● Problem description:
Search the entries below. Return every line that has "details" in it.

Source information: Begin

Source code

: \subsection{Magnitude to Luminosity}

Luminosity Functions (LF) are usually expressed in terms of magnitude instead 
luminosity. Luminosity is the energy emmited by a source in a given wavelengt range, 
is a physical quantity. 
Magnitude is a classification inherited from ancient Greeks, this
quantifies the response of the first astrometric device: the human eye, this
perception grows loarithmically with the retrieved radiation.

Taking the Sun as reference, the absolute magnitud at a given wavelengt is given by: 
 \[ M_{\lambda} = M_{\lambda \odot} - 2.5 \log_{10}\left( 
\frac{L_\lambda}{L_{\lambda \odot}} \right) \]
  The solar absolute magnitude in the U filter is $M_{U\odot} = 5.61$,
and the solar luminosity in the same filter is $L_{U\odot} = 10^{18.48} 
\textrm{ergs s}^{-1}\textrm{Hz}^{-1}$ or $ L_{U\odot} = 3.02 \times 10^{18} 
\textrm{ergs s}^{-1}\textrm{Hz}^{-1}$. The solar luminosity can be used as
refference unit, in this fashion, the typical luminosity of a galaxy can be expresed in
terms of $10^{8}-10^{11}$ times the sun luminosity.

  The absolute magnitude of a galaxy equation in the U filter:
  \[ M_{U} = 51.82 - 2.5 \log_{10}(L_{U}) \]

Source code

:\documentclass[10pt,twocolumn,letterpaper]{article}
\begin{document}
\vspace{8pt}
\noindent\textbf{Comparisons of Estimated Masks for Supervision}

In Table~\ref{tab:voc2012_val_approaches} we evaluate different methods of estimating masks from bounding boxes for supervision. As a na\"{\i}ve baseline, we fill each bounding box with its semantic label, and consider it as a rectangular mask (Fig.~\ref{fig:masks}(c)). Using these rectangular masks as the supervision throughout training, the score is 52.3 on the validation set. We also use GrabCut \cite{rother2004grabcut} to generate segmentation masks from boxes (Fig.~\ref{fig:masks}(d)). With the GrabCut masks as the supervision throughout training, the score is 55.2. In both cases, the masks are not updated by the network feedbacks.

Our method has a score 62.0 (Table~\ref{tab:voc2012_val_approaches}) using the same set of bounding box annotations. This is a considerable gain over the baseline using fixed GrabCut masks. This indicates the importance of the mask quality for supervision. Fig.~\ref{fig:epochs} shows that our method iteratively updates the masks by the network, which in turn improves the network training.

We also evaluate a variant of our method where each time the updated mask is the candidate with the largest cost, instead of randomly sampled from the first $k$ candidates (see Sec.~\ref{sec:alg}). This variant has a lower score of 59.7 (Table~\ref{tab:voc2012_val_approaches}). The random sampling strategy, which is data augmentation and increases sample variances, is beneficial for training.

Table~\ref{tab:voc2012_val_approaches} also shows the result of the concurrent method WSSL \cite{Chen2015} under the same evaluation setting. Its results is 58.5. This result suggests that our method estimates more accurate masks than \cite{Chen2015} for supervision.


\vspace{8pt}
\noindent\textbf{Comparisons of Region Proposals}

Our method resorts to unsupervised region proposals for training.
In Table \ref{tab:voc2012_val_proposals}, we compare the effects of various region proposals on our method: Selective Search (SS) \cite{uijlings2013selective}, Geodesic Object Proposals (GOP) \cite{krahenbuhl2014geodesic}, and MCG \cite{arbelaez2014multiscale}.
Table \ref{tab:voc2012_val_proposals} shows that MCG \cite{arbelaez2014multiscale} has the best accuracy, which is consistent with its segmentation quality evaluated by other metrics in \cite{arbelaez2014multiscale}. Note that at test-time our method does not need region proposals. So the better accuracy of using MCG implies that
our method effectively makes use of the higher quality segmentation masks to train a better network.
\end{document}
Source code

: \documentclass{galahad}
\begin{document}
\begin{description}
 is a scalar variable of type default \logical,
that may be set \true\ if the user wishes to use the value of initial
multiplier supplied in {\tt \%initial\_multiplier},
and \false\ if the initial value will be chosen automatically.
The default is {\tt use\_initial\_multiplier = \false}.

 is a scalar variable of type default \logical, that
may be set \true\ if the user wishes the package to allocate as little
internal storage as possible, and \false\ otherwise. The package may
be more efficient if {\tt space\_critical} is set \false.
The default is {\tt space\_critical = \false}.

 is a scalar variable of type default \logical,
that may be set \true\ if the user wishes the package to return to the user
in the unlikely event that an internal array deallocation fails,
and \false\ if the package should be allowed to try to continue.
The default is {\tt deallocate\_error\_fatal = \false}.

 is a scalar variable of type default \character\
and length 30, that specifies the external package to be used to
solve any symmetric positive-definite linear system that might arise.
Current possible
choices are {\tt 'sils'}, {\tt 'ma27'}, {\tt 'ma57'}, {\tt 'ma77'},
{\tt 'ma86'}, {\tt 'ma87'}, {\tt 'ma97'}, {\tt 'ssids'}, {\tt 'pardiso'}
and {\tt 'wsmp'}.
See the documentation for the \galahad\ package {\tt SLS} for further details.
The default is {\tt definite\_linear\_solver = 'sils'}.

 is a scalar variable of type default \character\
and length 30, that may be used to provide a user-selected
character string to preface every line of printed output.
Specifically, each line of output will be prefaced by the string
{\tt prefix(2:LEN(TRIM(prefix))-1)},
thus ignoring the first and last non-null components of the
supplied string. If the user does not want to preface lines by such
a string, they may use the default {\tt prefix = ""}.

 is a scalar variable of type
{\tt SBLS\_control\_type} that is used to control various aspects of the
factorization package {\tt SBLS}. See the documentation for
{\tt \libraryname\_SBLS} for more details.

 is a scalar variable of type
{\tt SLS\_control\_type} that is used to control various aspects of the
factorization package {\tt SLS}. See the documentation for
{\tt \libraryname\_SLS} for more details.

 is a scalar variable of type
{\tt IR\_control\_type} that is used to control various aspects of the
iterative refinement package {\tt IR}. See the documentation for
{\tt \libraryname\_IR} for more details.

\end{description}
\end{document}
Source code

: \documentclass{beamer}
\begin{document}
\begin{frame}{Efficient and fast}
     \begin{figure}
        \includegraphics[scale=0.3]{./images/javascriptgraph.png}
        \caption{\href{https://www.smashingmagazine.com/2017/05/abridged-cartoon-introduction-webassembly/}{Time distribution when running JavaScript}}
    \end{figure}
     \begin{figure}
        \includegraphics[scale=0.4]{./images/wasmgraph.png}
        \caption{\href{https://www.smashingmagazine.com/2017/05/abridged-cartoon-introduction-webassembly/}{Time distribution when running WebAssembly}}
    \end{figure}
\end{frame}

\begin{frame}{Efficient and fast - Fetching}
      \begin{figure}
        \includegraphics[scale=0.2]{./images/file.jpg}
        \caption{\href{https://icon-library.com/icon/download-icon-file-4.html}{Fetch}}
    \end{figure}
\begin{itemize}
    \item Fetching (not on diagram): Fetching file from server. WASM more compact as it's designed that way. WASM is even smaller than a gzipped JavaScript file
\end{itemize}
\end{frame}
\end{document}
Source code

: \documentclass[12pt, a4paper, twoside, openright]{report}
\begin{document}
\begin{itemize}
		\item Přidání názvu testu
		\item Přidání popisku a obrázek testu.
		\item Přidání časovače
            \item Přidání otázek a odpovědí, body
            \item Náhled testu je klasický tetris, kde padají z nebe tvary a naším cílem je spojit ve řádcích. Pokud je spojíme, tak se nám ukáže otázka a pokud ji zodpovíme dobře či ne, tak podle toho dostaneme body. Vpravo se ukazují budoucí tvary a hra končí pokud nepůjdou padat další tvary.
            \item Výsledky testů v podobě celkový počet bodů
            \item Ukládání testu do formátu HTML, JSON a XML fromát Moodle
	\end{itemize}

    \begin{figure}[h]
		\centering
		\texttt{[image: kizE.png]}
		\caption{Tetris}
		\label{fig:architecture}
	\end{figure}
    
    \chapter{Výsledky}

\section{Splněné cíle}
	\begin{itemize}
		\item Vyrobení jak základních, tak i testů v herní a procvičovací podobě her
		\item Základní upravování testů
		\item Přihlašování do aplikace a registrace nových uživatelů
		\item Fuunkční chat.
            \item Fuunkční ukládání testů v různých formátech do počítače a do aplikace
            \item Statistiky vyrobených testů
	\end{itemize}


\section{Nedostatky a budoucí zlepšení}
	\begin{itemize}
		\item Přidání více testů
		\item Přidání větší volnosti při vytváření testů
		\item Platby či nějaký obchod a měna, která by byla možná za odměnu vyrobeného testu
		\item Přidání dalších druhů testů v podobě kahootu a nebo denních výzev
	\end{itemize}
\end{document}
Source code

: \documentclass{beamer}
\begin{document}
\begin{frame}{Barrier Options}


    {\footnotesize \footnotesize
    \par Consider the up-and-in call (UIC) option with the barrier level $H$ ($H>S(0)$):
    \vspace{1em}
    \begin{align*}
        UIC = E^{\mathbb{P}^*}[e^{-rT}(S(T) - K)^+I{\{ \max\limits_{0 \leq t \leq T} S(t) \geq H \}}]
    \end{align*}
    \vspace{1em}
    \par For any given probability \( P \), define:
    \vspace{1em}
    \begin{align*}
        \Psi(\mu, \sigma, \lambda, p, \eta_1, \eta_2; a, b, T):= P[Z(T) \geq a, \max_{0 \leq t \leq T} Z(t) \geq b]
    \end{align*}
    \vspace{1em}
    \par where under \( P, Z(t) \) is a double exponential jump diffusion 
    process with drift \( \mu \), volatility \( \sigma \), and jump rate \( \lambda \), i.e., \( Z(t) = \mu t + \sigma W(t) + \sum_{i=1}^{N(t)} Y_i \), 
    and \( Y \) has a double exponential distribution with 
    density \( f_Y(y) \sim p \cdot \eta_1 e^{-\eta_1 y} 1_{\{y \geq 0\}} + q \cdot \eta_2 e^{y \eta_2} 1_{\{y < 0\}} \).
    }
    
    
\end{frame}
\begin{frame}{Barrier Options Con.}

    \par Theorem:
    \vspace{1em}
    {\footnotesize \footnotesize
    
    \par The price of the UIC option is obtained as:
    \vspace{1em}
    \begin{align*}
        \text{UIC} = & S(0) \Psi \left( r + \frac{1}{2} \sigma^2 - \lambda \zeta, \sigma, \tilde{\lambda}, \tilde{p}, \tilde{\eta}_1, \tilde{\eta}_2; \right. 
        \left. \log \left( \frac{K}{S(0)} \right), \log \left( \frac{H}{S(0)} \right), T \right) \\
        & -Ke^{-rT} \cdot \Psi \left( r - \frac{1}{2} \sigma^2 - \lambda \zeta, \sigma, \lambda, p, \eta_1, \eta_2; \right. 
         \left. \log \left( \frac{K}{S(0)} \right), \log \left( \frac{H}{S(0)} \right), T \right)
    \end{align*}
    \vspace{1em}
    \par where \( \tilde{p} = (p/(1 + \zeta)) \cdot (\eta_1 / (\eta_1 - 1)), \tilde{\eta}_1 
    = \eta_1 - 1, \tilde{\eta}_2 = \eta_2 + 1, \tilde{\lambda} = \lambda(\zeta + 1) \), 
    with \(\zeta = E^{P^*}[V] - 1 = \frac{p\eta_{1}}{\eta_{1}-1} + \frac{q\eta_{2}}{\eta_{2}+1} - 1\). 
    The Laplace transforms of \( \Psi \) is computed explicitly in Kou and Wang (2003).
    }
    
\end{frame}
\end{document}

Source information: End

● Your solution:
See the documentation for the \galahad\ package {\tt SLS} for further details.
{\tt \libraryname\_SBLS} for more details.
{\tt \libraryname\_SLS} for more details.
{\tt \libraryname\_IR} for more details.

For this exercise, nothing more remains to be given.